Go through the entries below and count the lines holding the word "konsolen". Reply with only the number, please.

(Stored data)
▬▬▬
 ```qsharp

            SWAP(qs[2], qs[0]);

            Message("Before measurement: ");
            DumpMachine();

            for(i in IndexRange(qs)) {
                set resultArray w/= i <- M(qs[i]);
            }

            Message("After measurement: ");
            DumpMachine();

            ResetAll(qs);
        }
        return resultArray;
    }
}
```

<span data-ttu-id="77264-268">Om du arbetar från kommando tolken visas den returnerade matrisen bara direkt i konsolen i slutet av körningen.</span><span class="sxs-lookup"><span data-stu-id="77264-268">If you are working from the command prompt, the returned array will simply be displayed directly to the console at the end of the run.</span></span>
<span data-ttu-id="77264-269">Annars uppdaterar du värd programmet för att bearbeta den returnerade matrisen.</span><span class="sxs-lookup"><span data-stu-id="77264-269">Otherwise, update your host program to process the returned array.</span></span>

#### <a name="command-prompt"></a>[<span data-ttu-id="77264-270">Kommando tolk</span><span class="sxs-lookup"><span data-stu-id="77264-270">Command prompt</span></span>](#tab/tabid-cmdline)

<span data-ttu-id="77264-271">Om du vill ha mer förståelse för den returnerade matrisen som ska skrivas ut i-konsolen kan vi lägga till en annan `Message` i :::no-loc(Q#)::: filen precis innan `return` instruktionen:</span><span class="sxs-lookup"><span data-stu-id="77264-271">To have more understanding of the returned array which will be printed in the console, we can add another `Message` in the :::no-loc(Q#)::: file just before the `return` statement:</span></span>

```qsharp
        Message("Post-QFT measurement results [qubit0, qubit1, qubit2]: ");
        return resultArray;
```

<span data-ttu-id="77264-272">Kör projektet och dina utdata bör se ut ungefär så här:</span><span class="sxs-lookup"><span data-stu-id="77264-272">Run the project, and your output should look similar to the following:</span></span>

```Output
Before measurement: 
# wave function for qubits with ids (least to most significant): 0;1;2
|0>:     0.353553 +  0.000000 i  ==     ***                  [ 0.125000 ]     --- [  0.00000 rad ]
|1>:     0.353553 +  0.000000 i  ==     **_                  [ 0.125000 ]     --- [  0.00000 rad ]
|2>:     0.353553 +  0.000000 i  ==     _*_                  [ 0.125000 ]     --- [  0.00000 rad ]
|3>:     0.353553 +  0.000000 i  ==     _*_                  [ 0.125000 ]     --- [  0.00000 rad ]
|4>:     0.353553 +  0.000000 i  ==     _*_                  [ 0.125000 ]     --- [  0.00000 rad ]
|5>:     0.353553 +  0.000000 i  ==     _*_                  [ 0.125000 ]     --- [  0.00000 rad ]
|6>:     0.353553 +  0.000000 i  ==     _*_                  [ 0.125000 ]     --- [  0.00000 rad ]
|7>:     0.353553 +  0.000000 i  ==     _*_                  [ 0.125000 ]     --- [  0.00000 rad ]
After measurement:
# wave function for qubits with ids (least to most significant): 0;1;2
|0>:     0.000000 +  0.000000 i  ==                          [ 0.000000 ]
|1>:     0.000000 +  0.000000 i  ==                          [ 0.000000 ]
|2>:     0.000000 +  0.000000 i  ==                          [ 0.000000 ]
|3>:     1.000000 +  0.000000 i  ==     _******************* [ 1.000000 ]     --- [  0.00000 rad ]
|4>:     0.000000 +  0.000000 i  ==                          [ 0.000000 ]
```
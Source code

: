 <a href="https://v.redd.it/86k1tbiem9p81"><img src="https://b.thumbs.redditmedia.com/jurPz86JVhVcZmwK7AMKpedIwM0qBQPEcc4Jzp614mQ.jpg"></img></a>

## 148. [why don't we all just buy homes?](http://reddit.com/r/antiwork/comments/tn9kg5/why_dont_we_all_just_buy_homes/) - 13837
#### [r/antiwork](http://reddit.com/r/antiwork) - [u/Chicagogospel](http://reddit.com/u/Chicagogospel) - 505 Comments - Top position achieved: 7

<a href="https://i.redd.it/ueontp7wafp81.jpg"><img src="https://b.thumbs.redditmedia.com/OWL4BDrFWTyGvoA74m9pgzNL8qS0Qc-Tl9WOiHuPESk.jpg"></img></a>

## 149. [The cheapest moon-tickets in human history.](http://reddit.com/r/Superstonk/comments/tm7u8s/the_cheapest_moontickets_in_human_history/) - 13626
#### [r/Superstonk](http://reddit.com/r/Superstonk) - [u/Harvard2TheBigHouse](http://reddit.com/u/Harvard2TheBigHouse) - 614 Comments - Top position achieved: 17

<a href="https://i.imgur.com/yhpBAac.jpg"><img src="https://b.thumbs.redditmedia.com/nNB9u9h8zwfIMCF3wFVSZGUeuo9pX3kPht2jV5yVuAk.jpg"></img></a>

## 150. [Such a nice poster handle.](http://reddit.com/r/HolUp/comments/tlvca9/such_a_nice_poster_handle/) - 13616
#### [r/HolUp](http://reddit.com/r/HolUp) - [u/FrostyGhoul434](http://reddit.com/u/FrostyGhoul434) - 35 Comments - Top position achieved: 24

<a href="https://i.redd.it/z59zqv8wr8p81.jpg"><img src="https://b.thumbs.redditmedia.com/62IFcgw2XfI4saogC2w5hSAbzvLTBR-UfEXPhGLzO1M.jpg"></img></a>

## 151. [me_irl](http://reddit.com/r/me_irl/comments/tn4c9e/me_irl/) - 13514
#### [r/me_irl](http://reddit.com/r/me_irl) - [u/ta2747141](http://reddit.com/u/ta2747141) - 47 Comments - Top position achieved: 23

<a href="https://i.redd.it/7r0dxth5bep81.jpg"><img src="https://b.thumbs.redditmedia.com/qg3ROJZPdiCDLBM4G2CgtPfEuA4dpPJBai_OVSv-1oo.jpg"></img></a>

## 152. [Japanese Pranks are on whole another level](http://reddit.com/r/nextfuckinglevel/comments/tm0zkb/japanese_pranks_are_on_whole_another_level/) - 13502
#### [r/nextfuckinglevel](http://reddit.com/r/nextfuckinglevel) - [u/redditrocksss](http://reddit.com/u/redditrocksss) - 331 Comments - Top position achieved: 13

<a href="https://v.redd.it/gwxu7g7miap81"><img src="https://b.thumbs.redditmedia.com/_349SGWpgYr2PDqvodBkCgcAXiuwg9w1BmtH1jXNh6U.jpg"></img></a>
▬▬▬
## Response
2